(Saved data entries)

▬▬▬▬▬▬

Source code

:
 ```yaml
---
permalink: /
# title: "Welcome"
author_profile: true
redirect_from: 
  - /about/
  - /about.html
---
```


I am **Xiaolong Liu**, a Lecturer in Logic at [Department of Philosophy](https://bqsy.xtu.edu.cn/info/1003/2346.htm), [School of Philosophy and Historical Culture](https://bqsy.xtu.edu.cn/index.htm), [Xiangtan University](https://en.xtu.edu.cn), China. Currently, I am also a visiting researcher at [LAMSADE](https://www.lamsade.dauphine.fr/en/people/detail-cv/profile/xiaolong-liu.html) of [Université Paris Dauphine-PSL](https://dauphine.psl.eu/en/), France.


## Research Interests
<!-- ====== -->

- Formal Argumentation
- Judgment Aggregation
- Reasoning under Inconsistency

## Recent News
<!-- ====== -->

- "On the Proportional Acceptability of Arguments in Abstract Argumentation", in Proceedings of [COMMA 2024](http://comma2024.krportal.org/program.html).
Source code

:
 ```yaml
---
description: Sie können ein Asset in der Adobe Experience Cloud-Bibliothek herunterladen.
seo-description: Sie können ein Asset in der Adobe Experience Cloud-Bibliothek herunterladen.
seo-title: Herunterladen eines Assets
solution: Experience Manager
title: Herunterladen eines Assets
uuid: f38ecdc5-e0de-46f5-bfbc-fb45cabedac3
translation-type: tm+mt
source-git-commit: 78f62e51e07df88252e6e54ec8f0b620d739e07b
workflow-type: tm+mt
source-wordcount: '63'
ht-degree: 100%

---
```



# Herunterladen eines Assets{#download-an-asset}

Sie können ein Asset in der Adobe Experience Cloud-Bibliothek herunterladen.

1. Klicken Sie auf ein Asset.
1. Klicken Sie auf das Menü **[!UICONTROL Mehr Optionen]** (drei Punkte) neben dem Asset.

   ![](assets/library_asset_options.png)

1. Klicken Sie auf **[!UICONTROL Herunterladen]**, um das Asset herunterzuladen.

▬▬▬▬▬▬

## Exercise
A complete answer lists each line of the data that holds the word "html".

## Exercise response
  - /about.html
I am **Xiaolong Liu**, a Lecturer in Logic at [Department of Philosophy](https://bqsy.xtu.edu.cn/info/1003/2346.htm), [School of Philosophy and Historical Culture](https://bqsy.xtu.edu.cn/index.htm), [Xiangtan University](https://en.xtu.edu.cn), China. Currently, I am also a visiting researcher at [LAMSADE](https://www.lamsade.dauphine.fr/en/people/detail-cv/profile/xiaolong-liu.html) of [Université Paris Dauphine-PSL](https://dauphine.psl.eu/en/), France.
- "On the Proportional Acceptability of Arguments in Abstract Argumentation", in Proceedings of [COMMA 2024](http://comma2024.krportal.org/program.html).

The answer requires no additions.